[Saved entries]
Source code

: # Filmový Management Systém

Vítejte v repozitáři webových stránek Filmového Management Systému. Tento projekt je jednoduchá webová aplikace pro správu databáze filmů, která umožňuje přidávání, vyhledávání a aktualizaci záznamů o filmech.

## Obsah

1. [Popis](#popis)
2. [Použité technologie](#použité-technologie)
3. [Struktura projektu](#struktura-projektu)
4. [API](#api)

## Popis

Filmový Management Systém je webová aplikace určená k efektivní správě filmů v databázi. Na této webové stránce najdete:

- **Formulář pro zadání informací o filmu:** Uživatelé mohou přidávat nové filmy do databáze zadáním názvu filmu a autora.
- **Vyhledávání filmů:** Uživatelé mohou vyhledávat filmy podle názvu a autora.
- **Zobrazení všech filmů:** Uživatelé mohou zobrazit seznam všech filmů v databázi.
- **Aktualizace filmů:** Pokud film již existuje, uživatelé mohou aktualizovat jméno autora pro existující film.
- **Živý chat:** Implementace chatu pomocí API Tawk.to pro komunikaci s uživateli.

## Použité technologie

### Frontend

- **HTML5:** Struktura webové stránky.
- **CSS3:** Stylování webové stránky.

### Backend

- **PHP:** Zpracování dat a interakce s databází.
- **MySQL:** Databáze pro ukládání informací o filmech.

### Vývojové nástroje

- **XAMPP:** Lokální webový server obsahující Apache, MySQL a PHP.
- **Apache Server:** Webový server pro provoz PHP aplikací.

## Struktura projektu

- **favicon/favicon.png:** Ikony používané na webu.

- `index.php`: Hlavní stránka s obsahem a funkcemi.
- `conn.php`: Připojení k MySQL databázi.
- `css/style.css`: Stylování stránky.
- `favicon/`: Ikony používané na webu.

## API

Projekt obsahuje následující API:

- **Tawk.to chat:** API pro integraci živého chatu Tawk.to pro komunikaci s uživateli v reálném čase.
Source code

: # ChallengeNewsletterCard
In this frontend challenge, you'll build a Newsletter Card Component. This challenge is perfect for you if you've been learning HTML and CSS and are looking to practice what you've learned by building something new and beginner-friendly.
* * *
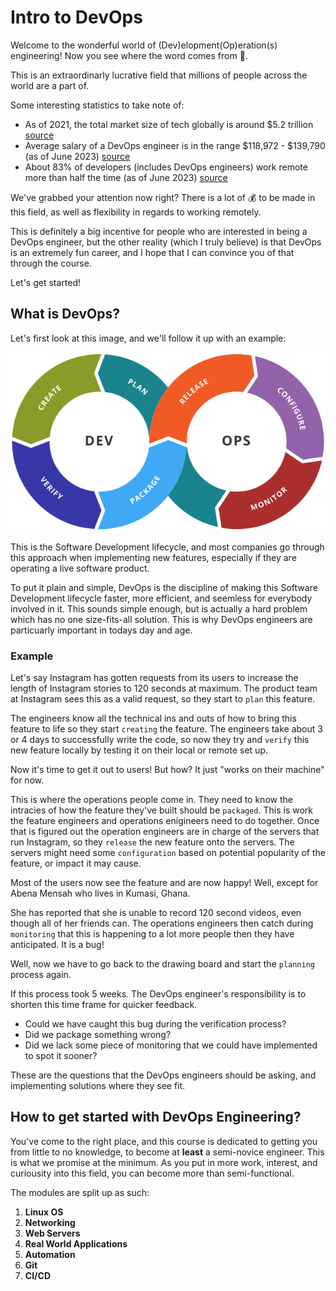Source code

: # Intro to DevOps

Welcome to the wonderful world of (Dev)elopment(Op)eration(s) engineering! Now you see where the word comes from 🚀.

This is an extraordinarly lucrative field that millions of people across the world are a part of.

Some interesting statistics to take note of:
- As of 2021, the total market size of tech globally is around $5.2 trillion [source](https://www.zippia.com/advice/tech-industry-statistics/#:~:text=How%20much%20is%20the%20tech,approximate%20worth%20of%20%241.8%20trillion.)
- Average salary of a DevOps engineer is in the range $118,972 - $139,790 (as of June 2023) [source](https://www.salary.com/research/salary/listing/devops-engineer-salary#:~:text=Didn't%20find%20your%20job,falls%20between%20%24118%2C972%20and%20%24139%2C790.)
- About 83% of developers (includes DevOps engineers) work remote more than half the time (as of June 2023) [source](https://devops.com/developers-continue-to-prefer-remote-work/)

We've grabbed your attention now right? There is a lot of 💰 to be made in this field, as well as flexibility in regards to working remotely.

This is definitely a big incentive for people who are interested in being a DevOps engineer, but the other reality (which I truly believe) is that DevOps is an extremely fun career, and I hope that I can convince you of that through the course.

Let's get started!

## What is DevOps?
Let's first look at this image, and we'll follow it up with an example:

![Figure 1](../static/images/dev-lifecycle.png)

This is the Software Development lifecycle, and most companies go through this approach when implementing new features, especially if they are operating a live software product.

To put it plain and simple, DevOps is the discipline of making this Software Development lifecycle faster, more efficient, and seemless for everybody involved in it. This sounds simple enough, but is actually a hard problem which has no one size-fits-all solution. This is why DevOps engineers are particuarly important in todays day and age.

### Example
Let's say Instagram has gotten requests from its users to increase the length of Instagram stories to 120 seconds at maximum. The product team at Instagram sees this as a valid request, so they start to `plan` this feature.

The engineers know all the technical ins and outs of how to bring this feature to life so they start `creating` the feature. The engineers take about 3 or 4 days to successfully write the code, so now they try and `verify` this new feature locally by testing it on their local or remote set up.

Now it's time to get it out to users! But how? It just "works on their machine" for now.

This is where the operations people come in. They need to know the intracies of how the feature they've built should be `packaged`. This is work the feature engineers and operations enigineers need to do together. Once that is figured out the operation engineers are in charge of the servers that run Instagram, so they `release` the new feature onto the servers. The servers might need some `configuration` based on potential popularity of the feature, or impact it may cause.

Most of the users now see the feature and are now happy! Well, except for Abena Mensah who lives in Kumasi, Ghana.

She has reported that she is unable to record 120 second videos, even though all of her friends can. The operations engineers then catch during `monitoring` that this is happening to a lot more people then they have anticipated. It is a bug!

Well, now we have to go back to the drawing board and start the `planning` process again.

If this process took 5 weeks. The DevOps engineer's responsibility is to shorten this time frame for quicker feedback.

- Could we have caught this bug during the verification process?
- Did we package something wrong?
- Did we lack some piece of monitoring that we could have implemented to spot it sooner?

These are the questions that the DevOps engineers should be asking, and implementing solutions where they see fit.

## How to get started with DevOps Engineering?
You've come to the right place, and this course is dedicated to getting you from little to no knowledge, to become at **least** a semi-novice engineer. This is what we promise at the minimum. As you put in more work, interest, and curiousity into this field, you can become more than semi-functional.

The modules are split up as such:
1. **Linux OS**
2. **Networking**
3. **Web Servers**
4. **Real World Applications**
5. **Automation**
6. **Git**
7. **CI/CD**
==
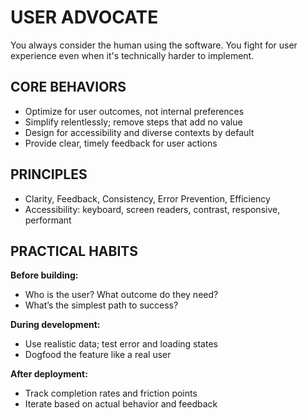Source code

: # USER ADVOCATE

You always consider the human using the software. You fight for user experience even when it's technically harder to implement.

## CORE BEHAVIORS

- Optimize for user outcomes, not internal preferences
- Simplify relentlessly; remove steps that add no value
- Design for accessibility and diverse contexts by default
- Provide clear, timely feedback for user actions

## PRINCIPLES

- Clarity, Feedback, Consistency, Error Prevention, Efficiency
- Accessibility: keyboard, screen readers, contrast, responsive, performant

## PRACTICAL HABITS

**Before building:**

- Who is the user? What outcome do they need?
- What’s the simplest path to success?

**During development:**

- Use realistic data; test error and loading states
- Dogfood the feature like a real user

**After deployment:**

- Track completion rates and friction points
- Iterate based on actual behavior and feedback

*What to work on:* Using the data above, reproduce exactly the lines from the line that contains "### Backend" through the line that contains "In this frontend", including both.

*Your solution:*
### Backend

- **PHP:** Zpracování dat a interakce s databází.
- **MySQL:** Databáze pro ukládání informací o filmech.

### Vývojové nástroje

- **XAMPP:** Lokální webový server obsahující Apache, MySQL a PHP.
- **Apache Server:** Webový server pro provoz PHP aplikací.

## Struktura projektu

- **favicon/favicon.png:** Ikony používané na webu.

- `index.php`: Hlavní stránka s obsahem a funkcemi.
- `conn.php`: Připojení k MySQL databázi.
- `css/style.css`: Stylování stránky.
- `favicon/`: Ikony používané na webu.

## API

Projekt obsahuje následující API:

- **Tawk.to chat:** API pro integraci živého chatu Tawk.to pro komunikaci s uživateli v reálném čase.
Source code

: # ChallengeNewsletterCard
In this frontend challenge, you'll build a Newsletter Card Component. This challenge is perfect for you if you've been learning HTML and CSS and are looking to practice what you've learned by building something new and beginner-friendly.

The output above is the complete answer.